Bandelier is not in a land hyper-severe where you can easily buy into the centuries between the then of a vibrant community of real people and your water-privleged life of convenience, though it has just enough crag and rock funk to appeal to the exotic. People lived here. Heck, I'd have lived here. Stream, canyon, trees, rock walls willing to give just enough to house your family, shade them or warm them depending. In short, good energy.
I feel like I rushed too fast through the small museum. I often burn out quickly on information presented in this way, and so may have just fallen into old habits of “skimming” the displays. But the ones at Bandelier are well-done and interest me as others sometimes don't. Trilingual translations of key elements. Speculation on what went on and why it stopped.
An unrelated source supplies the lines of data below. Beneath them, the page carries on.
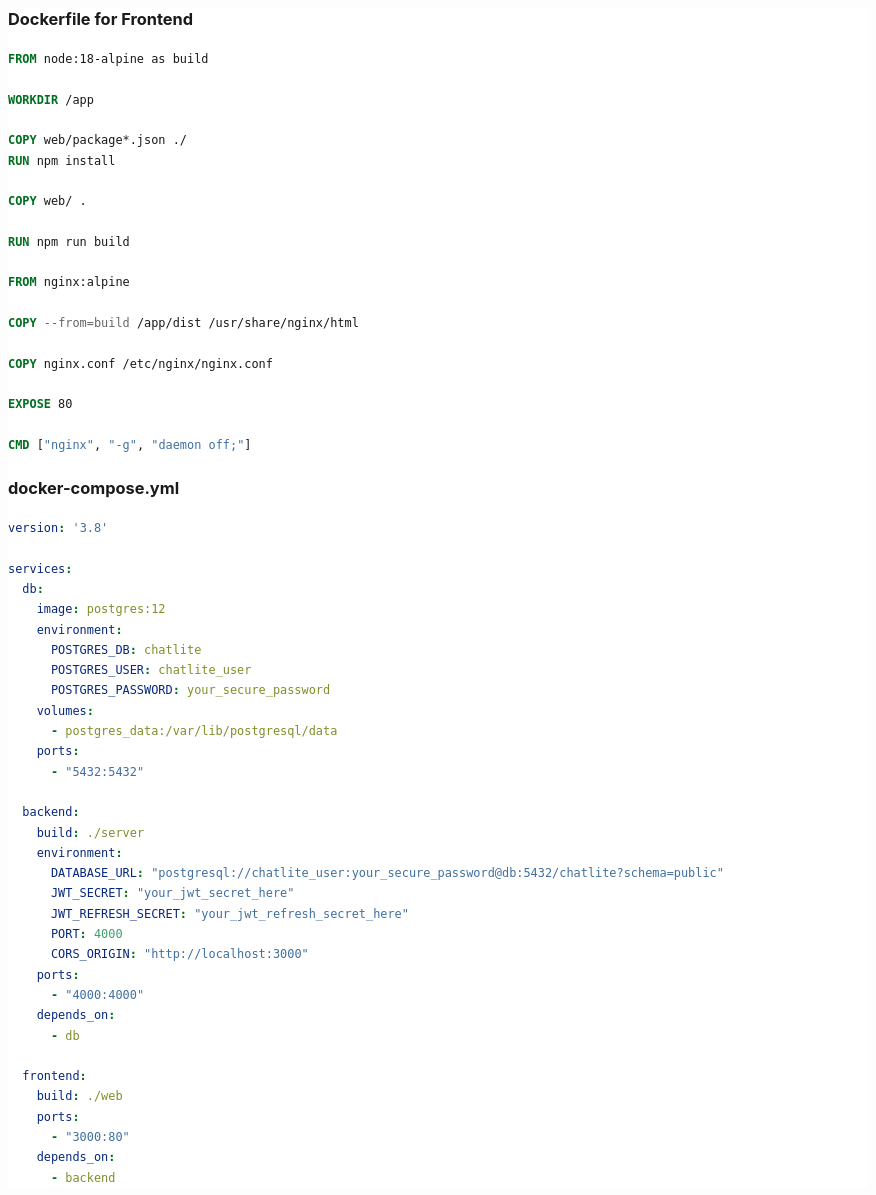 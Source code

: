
 ```dockerfile
```

### Dockerfile for Frontend
```dockerfile
FROM node:18-alpine as build

WORKDIR /app

COPY web/package*.json ./
RUN npm install

COPY web/ .

RUN npm run build

FROM nginx:alpine

COPY --from=build /app/dist /usr/share/nginx/html

COPY nginx.conf /etc/nginx/nginx.conf

EXPOSE 80

CMD ["nginx", "-g", "daemon off;"]
```

### docker-compose.yml
```yaml
version: '3.8'

services:
  db:
    image: postgres:12
    environment:
      POSTGRES_DB: chatlite
      POSTGRES_USER: chatlite_user
      POSTGRES_PASSWORD: your_secure_password
    volumes:
      - postgres_data:/var/lib/postgresql/data
    ports:
      - "5432:5432"

  backend:
    build: ./server
    environment:
      DATABASE_URL: "postgresql://chatlite_user:your_secure_password@db:5432/chatlite?schema=public"
      JWT_SECRET: "your_jwt_secret_here"
      JWT_REFRESH_SECRET: "your_jwt_refresh_secret_here"
      PORT: 4000
      CORS_ORIGIN: "http://localhost:3000"
    ports:
      - "4000:4000"
    depends_on:
      - db

  frontend:
    build: ./web
    ports:
      - "3000:80"
    depends_on:
      - backend

```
I must accept that Isaac will have his own experience of this journey, no matter what I attempt. He was bitten by a fire ant. (Very exciting.) He spent a long time conducting scientific experiments on various sizes and states of pine cones in order to determine their viability for a new truck bumper he was inventing. (Very serious.) And at the dwellings themselves, there he was shouting down to me from a window in the rock face: “There's CHINESE writing in here!!” Ah. Yes. Well.
We reluctantly left Bandelier and headed north on US 285, where we encountered the New Mexico Department of Transportation doing their best at cultural awareness. Native, or native-like art – I'm not sure which – lines the highway walls. And the overpasses – I couldn't help but notice the words painted there. “K'uuyemugeh” says one – Tewa for “place of the falling rock” (not to be confused with Tiwa, the oral language of the Taos people.) “Posuwaegeh” comes the next -- “place to drink water.” These are the original names for the villages that stood here.
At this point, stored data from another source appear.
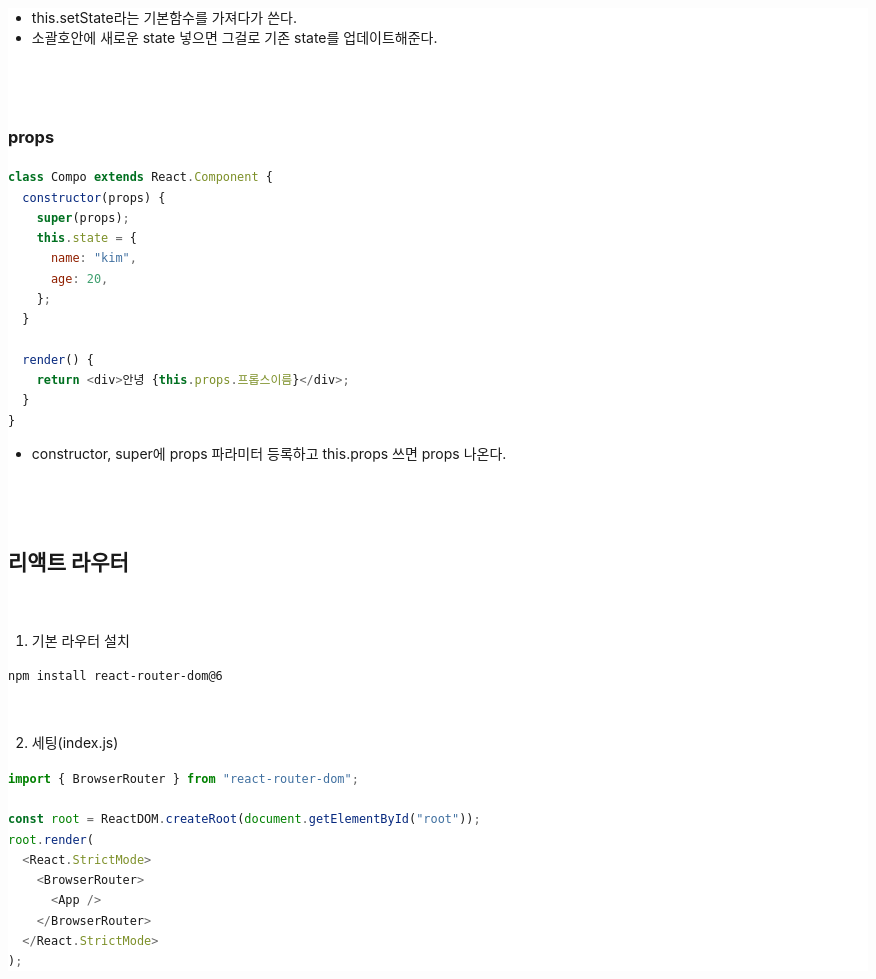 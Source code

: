 - this.setState라는 기본함수를 가져다가 쓴다.
- 소괄호안에 새로운 state 넣으면 그걸로 기존 state를 업데이트해준다.

<br />
<br />

### props

```js
class Compo extends React.Component {
  constructor(props) {
    super(props);
    this.state = {
      name: "kim",
      age: 20,
    };
  }

  render() {
    return <div>안녕 {this.props.프롭스이름}</div>;
  }
}
```

- constructor, super에 props 파라미터 등록하고 this.props 쓰면 props 나온다.

<br />
<br />

## 리액트 라우터

<br />

1. 기본 라우터 설치

```shell
npm install react-router-dom@6
```

<br />

2. 세팅(index.js)

```js
import { BrowserRouter } from "react-router-dom";

const root = ReactDOM.createRoot(document.getElementById("root"));
root.render(
  <React.StrictMode>
    <BrowserRouter>
      <App />
    </BrowserRouter>
  </React.StrictMode>
);
```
The story is not just what used to be, but it is a story of overpasses, a story of what might still be trying to be, what would have been, the dispersion of who has access to it now and for what purposes... I could include the transliterations of those Tiwa village names, but from what I've read, they're really just the already bastardized Spanish versions. So many layers to try to see through to the past.
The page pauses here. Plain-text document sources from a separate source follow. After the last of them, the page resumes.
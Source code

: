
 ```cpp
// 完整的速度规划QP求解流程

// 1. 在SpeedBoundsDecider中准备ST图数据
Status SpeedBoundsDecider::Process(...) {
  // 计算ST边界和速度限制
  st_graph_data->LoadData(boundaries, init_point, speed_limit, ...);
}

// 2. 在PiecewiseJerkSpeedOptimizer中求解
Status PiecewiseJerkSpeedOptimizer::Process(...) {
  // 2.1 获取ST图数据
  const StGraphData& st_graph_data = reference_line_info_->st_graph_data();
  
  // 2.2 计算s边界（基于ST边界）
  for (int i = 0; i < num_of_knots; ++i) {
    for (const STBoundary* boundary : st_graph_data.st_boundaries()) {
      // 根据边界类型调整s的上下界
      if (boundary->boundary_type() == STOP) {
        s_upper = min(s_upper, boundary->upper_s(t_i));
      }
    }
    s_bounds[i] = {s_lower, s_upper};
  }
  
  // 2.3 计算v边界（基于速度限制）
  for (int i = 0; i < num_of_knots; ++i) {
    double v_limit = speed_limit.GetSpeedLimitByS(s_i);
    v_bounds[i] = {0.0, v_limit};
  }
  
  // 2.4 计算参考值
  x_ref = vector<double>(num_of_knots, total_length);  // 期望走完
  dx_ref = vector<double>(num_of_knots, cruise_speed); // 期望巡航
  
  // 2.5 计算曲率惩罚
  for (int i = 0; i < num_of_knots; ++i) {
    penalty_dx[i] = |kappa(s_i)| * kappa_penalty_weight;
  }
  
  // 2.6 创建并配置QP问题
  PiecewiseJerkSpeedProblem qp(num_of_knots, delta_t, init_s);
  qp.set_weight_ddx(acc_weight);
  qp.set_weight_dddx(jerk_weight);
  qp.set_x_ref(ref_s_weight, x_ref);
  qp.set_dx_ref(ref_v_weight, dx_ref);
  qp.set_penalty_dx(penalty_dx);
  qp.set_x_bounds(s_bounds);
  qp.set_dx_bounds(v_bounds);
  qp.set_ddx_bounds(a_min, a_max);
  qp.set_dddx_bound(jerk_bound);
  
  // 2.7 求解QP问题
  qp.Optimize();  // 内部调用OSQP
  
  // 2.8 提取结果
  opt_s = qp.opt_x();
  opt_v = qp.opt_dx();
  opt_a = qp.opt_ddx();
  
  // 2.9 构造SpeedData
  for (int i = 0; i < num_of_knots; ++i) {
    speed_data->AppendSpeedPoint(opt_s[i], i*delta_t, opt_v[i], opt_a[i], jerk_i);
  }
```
The overpasses as somehow “tribute” to the people who once lived there remind me more than a little of how we have a penchant for naming streets after what was sacrificed for the streets themselves. “Maple Grove,” they are called, “Stag Leap Lane.”
There is it again; our oft-discussed love affair with the road. And yes, I see the irony? hypocrisy? of writing this from my road trip.
And since I never lack for stores of irony, this bit – I think I became convinced with some finality that a move to Massachusetts from California was in order one day back in January. The weather was in the 70s and Mike and I were on a date, driving south on Highway 1 with the top off his Honda del Sol. I was weary of people constantly asking me whether I was “ready for the snow” when I mentioned the move, and the fact that I'd know in more absolute terms that I'd do it while basking in January's sunny splendor is just somehow fitting. Our adult aversion to snow has so much to do with how it affects our ability to ... drive. Think about it.
I consider Bandelier in the snow and I think of beauty. Likewise the Taos Pueblo, which was our next stop.
Continually inhabited for 1,000 years continuing to present day is Taos Pueblo – where a timid college girl toured around our group telling us about life there and the horrors of our government. Afterwards, we explored on our own and shopped around the many craft-filled adobes. I dreamed of unlimited funds and a way to transport delicate pottery I watched being hand-painted, but then came to my senses and bought a small, clay bowl in the traditional Taos style.
There is Red Willow Creek that runs through the Pueblo, its source Blue Lake over the mountains – taken from the Taos in 1906 and returned after a long, ardent fight in 1970. There is no electricity or running water allowed within the walls of the Pueblo where today only 40 people live full-time, though many more have homes they occupy on feast days and many live on the Taos acres outside the walls. There is the Catholic church, complement by now to their nature-based religion, full of saints whose clothes change for the seasons and who were the only things besides the bell tower to survive the US Marshall ordered canon fire that hit the old church in the early 1700s – retaliation for the slaying of the US-imposed Governor Bent. They had hidden the women and children there, thinking it a sanctuary.
I did not pay the extra money to register my camera in order to take pictures. I'm not exactly sure why I made that decision. Maybe forced into the choice, I decided on having the experience as opposed to framing moments I'd viewed through the lens. Sacred mountains, a bloody history, secrets of the kiva... There is so much already between us.
1 comment:
"I decided on having the experience as opposed to framing moments I'd viewed through the lens." - exactly.